Domanda: Perché la carità non viene considerata vera dazione dalla saggezza della Kabbalah?

Risposta: La carità nel nostro mondo è totalmente egoistica. Nessuna persona può compiere un atto di bontà spirituale perché siamo egoisti per natura.

Non importa cosa facciamo, noi non possiamo dare in alcun modo: non ai nostri bimbi, né a noi stessi, ai parenti o a nessun altro. Non possiamo fare azioni di dazione visto che siamo solo desiderio di ricevere.

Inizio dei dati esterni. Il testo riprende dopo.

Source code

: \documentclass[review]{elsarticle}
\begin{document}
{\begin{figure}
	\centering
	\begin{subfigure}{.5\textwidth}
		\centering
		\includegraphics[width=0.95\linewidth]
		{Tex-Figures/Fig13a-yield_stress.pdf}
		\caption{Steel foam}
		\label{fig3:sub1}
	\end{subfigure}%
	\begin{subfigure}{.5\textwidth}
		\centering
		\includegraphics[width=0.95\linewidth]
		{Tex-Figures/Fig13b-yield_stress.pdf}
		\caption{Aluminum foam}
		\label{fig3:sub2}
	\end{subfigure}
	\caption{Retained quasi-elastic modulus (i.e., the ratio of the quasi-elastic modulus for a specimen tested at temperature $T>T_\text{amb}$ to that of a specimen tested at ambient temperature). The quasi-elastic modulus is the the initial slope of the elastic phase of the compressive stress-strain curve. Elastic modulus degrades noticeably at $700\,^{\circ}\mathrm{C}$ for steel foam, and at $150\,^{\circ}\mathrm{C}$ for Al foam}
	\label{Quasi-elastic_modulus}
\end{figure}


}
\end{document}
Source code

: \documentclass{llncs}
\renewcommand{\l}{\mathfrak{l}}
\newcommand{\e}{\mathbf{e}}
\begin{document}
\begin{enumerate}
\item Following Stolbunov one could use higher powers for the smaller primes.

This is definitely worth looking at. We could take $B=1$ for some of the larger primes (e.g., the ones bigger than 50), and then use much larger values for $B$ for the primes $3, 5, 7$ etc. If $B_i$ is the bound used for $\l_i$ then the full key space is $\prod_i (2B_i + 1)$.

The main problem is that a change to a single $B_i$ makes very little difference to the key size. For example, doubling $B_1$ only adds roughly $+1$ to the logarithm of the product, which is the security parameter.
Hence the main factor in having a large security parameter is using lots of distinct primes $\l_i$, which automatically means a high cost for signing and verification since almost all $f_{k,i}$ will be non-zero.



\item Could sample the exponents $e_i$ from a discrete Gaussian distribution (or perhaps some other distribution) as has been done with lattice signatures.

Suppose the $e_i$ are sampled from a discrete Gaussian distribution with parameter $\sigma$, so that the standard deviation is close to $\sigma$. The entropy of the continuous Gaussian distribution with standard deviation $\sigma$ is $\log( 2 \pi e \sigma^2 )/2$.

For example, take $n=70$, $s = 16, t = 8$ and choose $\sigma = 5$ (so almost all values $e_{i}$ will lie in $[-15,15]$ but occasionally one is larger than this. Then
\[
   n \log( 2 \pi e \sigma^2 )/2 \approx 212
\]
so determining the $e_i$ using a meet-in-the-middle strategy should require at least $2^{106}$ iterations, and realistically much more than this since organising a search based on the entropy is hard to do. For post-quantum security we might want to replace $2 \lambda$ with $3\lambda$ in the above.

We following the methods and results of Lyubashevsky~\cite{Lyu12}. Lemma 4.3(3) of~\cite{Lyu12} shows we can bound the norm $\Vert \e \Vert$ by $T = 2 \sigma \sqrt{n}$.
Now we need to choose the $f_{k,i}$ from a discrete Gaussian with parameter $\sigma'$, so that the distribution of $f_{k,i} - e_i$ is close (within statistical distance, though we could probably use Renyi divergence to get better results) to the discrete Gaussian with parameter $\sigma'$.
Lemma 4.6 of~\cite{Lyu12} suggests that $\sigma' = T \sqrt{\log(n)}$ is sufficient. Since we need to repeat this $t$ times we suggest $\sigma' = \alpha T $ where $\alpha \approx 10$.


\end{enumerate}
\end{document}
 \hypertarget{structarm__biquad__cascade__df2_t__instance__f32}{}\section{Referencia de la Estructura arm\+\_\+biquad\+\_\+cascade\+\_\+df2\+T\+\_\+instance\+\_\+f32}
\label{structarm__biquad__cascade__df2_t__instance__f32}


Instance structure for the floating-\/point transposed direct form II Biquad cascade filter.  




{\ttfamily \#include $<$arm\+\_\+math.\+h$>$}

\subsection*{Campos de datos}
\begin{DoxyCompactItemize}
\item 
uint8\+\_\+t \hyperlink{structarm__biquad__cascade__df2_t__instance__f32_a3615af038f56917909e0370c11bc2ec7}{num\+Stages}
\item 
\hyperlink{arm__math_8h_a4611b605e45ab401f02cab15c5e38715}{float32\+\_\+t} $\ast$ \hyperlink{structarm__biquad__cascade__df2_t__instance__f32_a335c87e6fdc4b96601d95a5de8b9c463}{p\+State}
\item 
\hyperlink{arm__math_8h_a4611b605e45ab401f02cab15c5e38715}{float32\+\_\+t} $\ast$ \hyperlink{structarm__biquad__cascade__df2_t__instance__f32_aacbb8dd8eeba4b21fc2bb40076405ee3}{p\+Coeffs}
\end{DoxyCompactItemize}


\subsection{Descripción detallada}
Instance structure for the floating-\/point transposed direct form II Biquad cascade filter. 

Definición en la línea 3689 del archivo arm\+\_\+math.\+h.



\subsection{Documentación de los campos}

Solo quando iniziamo ad unirci secondo un certo criterio allora possiamo avvicinarci e creare l’attributo della dazione. Ma tutti i nostri tentativi di avvicinamento senza unione non ci portano a nulla e sono solamente degli sforzi inutili.

Quando siamo assieme, sia che si tratti di due e dieci persone, e facciamo un grande sforzo ed allo stesso tempo studiamo dalle fonti kabbalistiche, evochiamo la Luce Superiore Circostante su di noi e questa corregge il nostro egoismo.

Domanda: Ed allora possiamo agire nella dazione?

Risposta: Si, ma per far questo dobbiamo accuratamente seguire tutte le istruzioni dei kabbalisti. Dobbiamo invocare e richiamare l’impatto del mondo superiore su di noi, dell’attributo superiore, visto che siamo del tutto egoisti per natura.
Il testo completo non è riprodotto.